A new season of short story discussions begins today at A Curious Singularity. This month's story is "A Conversation With My Father" by Grace Paley. Click here to check out what participants in the discussion have so far had to say about the story and to put in your two cents. If you would like to become a member of the A Curious Singularity blog so that you can post your thoughts on the story there, please send me an email and I will arrange to have you join. Otherwise, feel free to participate in the discussion via the comments sections of the posts. I'm plotting my own post on the story and looking forward to diving into the fray.

Monday, September 03, 2007

Litlove's Language Meme

I've been mulling over Litlove's meme about the joy of language. In the days that have elapsed since she posted it, I have caught myself more than once repeating favourite words aloud to myself as I meander about my neighbourhood of an evening. I don't think I've frightened any of my neighbours but I've certainly confirmed my eccentricity in their eyes. (Incidentally, I rather like the words mull, meander, and eccentricity.) Here are my responses to Litlove's questions:

List some of your favourite words:

dreich, gloaming, marmalade, muse, quiescent, rivulet, smirr, whisper

What's your favourite maxim or proverb?

"What's for you will no' go by you."

What's your favourite quotation?

"When you can state the theme of a story, when you can separate it from the story itself, then you can be sure the story is not a very good one. The meaning of a story has to be embodied in it, has to be made concrete in it. A story is a way to say something that can't be said any other way, and it takes every word in the story to say what the meaning is. You tell a story because a statement would be inadequate. When anybody asks what a story is about, the only proper thing is to tell him to read the story.

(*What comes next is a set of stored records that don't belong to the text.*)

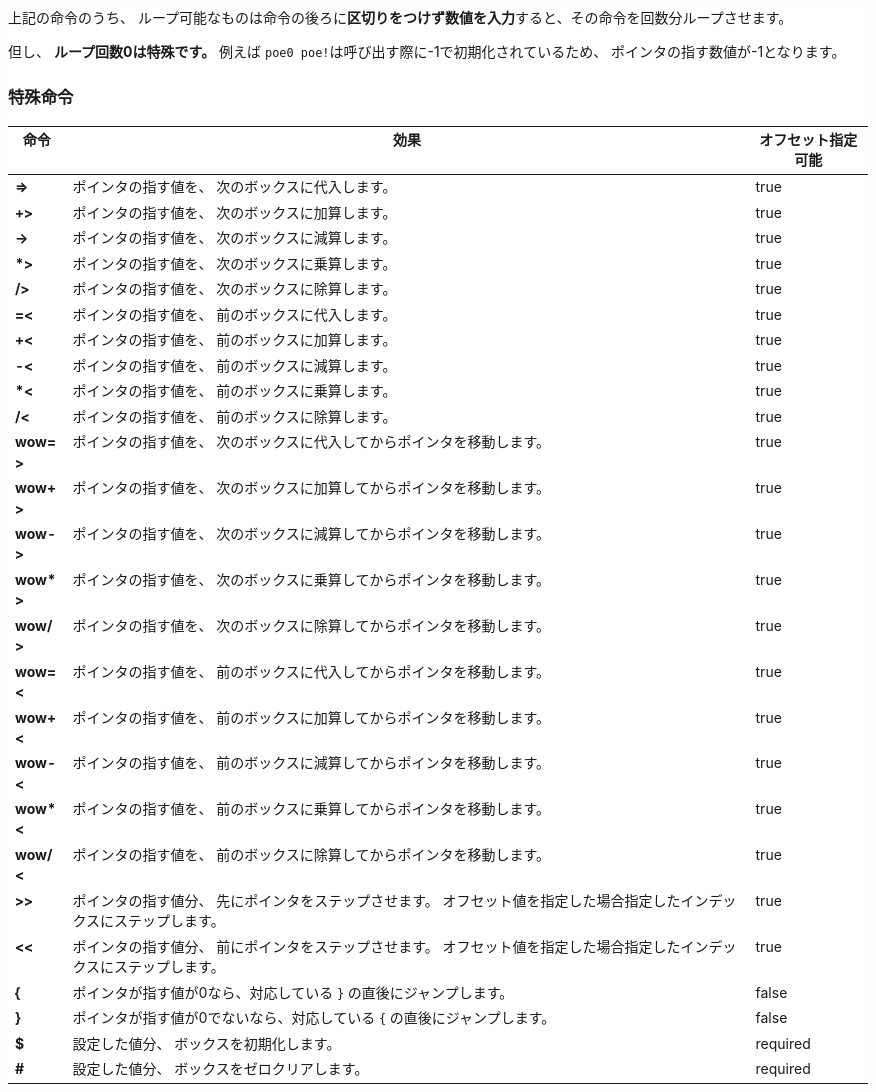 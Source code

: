 上記の命令のうち、 ループ可能なものは命令の後ろに**区切りをつけず数値を入力**すると、その命令を回数分ループさせます。

但し、 **ループ回数0は特殊です。** 例えば `poe0 poe!`は呼び出す際に-1で初期化されているため、 ポインタの指す数値が-1となります。

### 特殊命令
| 命令 | 効果 |オフセット指定可能|
| ---- | ---- |----|
| **=>** | ポインタの指す値を、 次のボックスに代入します。 |true|
| **+>** | ポインタの指す値を、 次のボックスに加算します。 |true|
| **->** | ポインタの指す値を、 次のボックスに減算します。 |true|
| **\*>** | ポインタの指す値を、 次のボックスに乗算します。 |true|
| **/>** | ポインタの指す値を、 次のボックスに除算します。 |true|
| **=<** | ポインタの指す値を、 前のボックスに代入します。 |true|
| **+<** | ポインタの指す値を、 前のボックスに加算します。 |true|
| **-<** | ポインタの指す値を、 前のボックスに減算します。 |true|
| **\*<** | ポインタの指す値を、 前のボックスに乗算します。 |true|
| **/<** | ポインタの指す値を、 前のボックスに除算します。 |true|
| **wow=>** | ポインタの指す値を、 次のボックスに代入してからポインタを移動します。|true|
| **wow+>** | ポインタの指す値を、 次のボックスに加算してからポインタを移動します。|true|
| **wow->** | ポインタの指す値を、 次のボックスに減算してからポインタを移動します。|true|
| **wow\*>** | ポインタの指す値を、 次のボックスに乗算してからポインタを移動します。|true|
| **wow/>** | ポインタの指す値を、 次のボックスに除算してからポインタを移動します。|true|
| **wow=<** | ポインタの指す値を、 前のボックスに代入してからポインタを移動します。|true|
| **wow+<** | ポインタの指す値を、 前のボックスに加算してからポインタを移動します。|true|
| **wow-<** | ポインタの指す値を、 前のボックスに減算してからポインタを移動します。|true|
| **wow\*<** | ポインタの指す値を、 前のボックスに乗算してからポインタを移動します。|true|
| **wow/<** | ポインタの指す値を、 前のボックスに除算してからポインタを移動します。|true|
| **>>** | ポインタの指す値分、 先にポインタをステップさせます。 オフセット値を指定した場合指定したインデックスにステップします。 |true|
| **<<** | ポインタの指す値分、 前にポインタをステップさせます。 オフセット値を指定した場合指定したインデックスにステップします。 |true|
| **{** | ポインタが指す値が0なら、対応している `}` の直後にジャンプします。 |false|
| **}** | ポインタが指す値が0でないなら、対応している `{` の直後にジャンプします。 |false|
| **$** | 設定した値分、 ボックスを初期化します。 |required|
| **#** | 設定した値分、 ボックスをゼロクリアします。 |required|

The meaning of fiction is not abstract meaning but experienced meaning, and the purpose of making statements about the meaning of a story is only to help you to experience that meaning more fully." (Flannery O'Connor, Mystery and Manners).

What's your favourite first line of a novel?

"I write this sitting in the kitchen sink." (Dodie Smith, I Capture the Castle)

Give an example of a piece of description that's really pleased you in your reading lately:

"Everyone's saying this weather can't last. 'We'll pay for it!' we agree, in our gleeful Calvinism. Fancy—day after day of summer sunshine, in April. The house grows dusty and neglected because we spend so much time outdoors. It's unseasonal, but all weather is unseasonal nowadays. The plum blossom is coming and next door's old pear tree is a perfect triangle of greenish-white froth. They do this like a conjuring trick, the old trees. They're brittle and cronish all winter, then blossom issues out of them and fills the tree slowly, like a dancehall filling on a Saturday night.” (Kathleen Jamie, Findings)

Which five writers do you particularly admire for their use of language?

John Banville, Jackie Kay, James Salter, Ali Smith, Muriel Spark, and many more...

And are there writers whose style you really dislike?

I can't think offhand of particular writers to name in response to this question, but I can say that I don't enjoy writing that strikes me as flowery and excessively descriptive. (Yes, I do see the irony in my use of the word flowery here just after citing a descriptive passage about blossoming as one that has really pleased me recently!)

What's the key to really fine writing, in your opinion?

I'm reluctant to identify a single key. After all, a central element of one bit of fine writing may be wholly absent from another bit of fine writing. But perhaps I can provide a response to the question without smoothing over what seems to me the glorious diversity of fine writing by focusing on voice. A unique voice to which the writer has fully committed is often what rivets my attention. I hasten to add that I'm not referring here to the writer's voice (I'm not big on the old saw about writers needing to "find their own voice"), but to the particular voice he or she employs in an individual bit of work.

Go forth and meme if these questions capture your fancy as they did mine!